After all, whose opinion should matter? It would take quite an isolated individual (probably a sociopath) to say nobody’s. But do your friends and family care about you? Great. Does your boss want to keep you? Even better. Are you secure enough to know that, if people have something foul to say about you, your life will continue even as hatred poisons their veins? Perfect. Leaving aside libel, slander and real physical threats, these opinions really don’t matter. They exist outside of you. Even if opinions play a role in reinforcing institutionalized norms and prejudices, should you choose to let them affect your mental state?
If someone really bothers you, you can always unfollow, unfriend or delete them. It’s OK to be the one who breaks off contact.
The Value of Private Thought
People like to complain about everything being so open and intrusive. But in the case of social media, you still have broad control over what you share. Your thoughts don’t have to exist online. In the US, we have a First Amendment, but we have the Fifth as well. You don’t have to share. Some thoughts are better left inside your head to develop prior to expressing them. Private moments are important, as they allow your thoughts to flourish in any direction you wish. It’s these moments when we consider things freely, without busybodies eager to get upset about what we read, watch or listen to.
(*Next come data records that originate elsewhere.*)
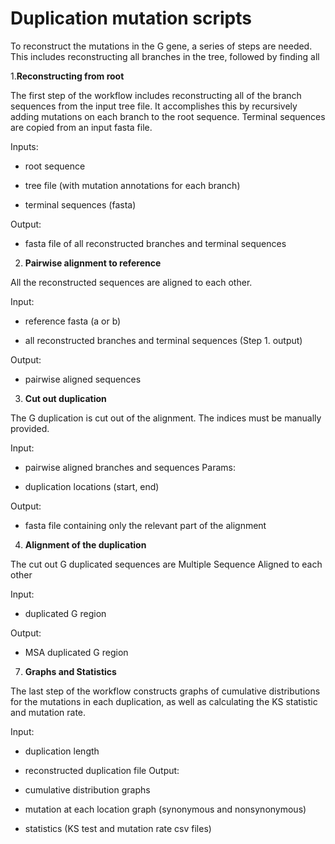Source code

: # Duplication mutation scripts

To reconstruct the mutations in the G gene, a series of steps are needed.
This includes reconstructing all branches in the tree, followed by finding all

1.**Reconstructing from root**

The first step of the workflow includes reconstructing all of the branch sequences
from the input tree file.
It accomplishes this by recursively adding mutations on each branch to the root sequence.
Terminal sequences are copied from an input fasta file. 

Inputs:

* root sequence

* tree file (with mutation annotations for each branch)

* terminal sequences (fasta)
	
Output:

* fasta file of all reconstructed branches and terminal sequences
	

2. **Pairwise alignment to reference**

All the reconstructed sequences are aligned to each other.

Input:

* reference fasta (a or b)

* all reconstructed branches and terminal sequences (Step 1. output)

Output:

* pairwise aligned sequences
	

3. **Cut out duplication**

The G duplication is cut out of the alignment. The indices must be manually provided.

Input:

* pairwise aligned branches and sequences
Params:

* duplication locations (start, end)

Output:

* fasta file containing only the relevant part of the alignment


4. **Alignment of the duplication**

The cut out G duplicated sequences are Multiple Sequence Aligned to each other

Input:

* duplicated G region

Output:

* MSA duplicated G region


	
7. **Graphs and Statistics**

The last step of the workflow constructs graphs of cumulative distributions for the mutations in each duplication,
as well as calculating the KS statistic and mutation rate.

Input:

* duplication length

* reconstructed duplication file
Output:

* cumulative distribution graphs

* mutation at each location graph (synonymous and nonsynonymous)

* statistics (KS test and mutation rate csv files)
A recent piece in Spiked showed how George Orwell championed the idea that:
[L]ife, autonomous, free, even if circumscribed, with self-defining loyalties and bonds between people who value their private relationships, is the highest law. ‘The liberty to have a home of your own, to do what you like in your spare time, to choose your own amusements instead of having them chosen for you from above’, is part of our nature. To try to stamp it out is to stamp on a human face.
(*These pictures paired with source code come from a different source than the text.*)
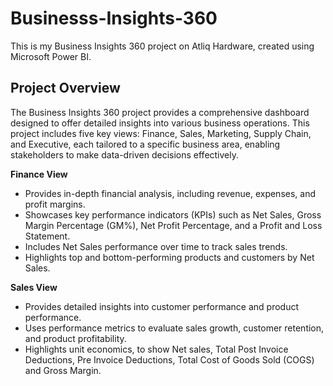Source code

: # Businesss-Insights-360
This is my Business Insights 360 project on Atliq Hardware, created using Microsoft Power BI.

## Project Overview
The Business Insights 360 project provides a comprehensive dashboard designed to offer detailed insights into various business operations. This project includes five key views: Finance, Sales, Marketing, Supply Chain, and Executive, each tailored to a specific business area, enabling stakeholders to make data-driven decisions effectively.

**Finance View**
+ Provides in-depth financial analysis, including revenue, expenses, and profit margins.
+ Showcases key performance indicators (KPIs) such as Net Sales, Gross Margin Percentage (GM%), Net Profit Percentage, and a Profit and Loss Statement.
+ Includes Net Sales performance over time to track sales trends.
+ Highlights top and bottom-performing products and customers by Net Sales.

**Sales View**
+ Provides detailed insights into customer performance and product performance.
+ Uses performance metrics to evaluate sales growth, customer retention, and product profitability.
+ Highlights unit economics, to show Net sales, Total Post Invoice Deductions, Pre Invoice Deductions, Total Cost of Goods Sold (COGS) and Gross Margin.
To live your life constantly outraged on social media — cursing at strangers and swimming in your own self-pity and self-righteousness — is to put a stamp on your own face and, ultimately, your character.
Time and Place
There’s a time and place for everything.
Let’s assume you attend condo association meetings every few months. You walk into a meeting, talk about how the roof needs to get fixed and somehow, through some twisted slight-of-hand, someone makes a vulgar reference to Israel and Palestine. An argument breaks out. The situation sounds absurd! Who would be so maladjusted to do such a thing?
But it’s not absurd — I was once standing in line to get into an event, when a friend that I was with, noticing the two Indian men behind us, proceeded to berate, lecture and condemn them about Kashmir. I’m not kidding. There was no reason to project outward hostility to these random individuals, but my companion decided that THIS was the moment for a grand moral crusade. What was accomplished? Did the authorities in New Delhi and Islamabad receive word and come to an agreement? No! It was just pointless virtue-signaling. And this is basically what the internet has become, writ-large.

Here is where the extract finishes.